What is Needed to Run Kubernetes in Production?
We refer to a Kubernetes environment as “production-ready” when it has everything needed to serve traffic to real end users.
There are many requirements to make Kubernetes production-ready. In addition to the built-in disaster recovery capabilities, it must be secure, scalable, highly available and reliable, and must provide logging and monitoring capabilities that meet organizational requirements. In an enterprise environment, Kubernetes must also support the demands of governance and compliance standards.
In this article, you will learn:
Kubernetes in Production Stats
According to the 2020 CNCF Survey, 92% of organizations surveyed now use containers in production, and 83% use Kubernetes in product (up from 84% and 78% respectively just a year ago).
17% of organizations reported they operate over 5,000 machines (including bare metal, VMs and cloud instances), and 23% reported they have over 5,000 containers, indicating that a large part of the market is dominated by enterprise deployments. 12% of organizations have over 50 Kubernetes clusters in production.
The biggest challenges reported by organizations in the CNCF survey are complexity (41%) and adapting culture to cloud native technology (41%).
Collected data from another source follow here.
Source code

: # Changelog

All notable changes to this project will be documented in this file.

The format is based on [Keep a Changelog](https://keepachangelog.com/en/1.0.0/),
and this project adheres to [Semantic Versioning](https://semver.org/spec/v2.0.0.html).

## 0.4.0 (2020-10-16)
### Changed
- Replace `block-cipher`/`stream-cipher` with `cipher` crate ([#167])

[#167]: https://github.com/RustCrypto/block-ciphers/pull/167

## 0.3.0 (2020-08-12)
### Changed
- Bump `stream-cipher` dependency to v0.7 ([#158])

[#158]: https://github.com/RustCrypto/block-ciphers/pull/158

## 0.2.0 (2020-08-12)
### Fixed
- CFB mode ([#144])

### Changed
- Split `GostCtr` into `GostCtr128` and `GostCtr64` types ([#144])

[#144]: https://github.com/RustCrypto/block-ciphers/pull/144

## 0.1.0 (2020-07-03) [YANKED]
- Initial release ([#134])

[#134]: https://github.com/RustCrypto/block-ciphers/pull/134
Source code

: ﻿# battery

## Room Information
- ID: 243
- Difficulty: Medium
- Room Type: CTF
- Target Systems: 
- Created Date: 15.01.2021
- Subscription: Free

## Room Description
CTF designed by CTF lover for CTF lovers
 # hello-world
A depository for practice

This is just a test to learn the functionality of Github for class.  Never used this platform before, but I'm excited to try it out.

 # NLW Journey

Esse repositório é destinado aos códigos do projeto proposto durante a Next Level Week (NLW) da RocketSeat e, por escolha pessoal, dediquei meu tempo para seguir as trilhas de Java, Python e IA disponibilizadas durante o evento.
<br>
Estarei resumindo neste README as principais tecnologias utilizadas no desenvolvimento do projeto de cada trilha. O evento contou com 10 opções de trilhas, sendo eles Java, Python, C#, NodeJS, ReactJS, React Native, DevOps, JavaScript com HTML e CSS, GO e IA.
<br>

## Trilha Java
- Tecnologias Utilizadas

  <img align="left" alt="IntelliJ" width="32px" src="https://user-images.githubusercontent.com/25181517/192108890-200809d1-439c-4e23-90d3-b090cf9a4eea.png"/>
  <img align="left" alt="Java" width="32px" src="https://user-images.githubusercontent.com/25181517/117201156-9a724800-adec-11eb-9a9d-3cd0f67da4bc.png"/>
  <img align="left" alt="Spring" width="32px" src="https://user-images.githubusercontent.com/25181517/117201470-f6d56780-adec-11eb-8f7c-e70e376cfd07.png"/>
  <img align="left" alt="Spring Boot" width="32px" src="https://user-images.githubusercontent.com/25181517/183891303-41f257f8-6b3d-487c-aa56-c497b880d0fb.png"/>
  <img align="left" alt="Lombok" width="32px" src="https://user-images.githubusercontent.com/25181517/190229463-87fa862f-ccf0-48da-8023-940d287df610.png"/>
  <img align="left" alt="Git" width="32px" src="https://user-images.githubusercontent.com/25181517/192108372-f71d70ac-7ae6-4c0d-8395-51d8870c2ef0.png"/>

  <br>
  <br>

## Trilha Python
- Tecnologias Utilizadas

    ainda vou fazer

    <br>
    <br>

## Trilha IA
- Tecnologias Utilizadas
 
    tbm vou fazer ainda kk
The next biggest challenge is security, experienced by 32% of organizations.
Considerations for Running Kubernetes in Production
Barebone Kubernetes is not sufficient for real production applications. Below we describe key services required to make Kubernetes suitable for production environments.
Cluster Monitoring and Logging
When running in production, Kubernetes can typically scale to hundreds of pods. Without effective monitoring and recording, downtime can cause serious, irreversible errors that can affect customer and business satisfaction.
Monitoring enables visibility and detailed metrics for your Kubernetes infrastructure. It can provide metrics on the use and performance of private cloud or public cloud provider resources, from individual containers or VMs to servers, networking performance, and storage usage.
Centralized log management is an important feature, which you can implement using proprietary or open source tools such as the EFK stack—Fluentd, FluentBit, Elasticsearch and Kibana.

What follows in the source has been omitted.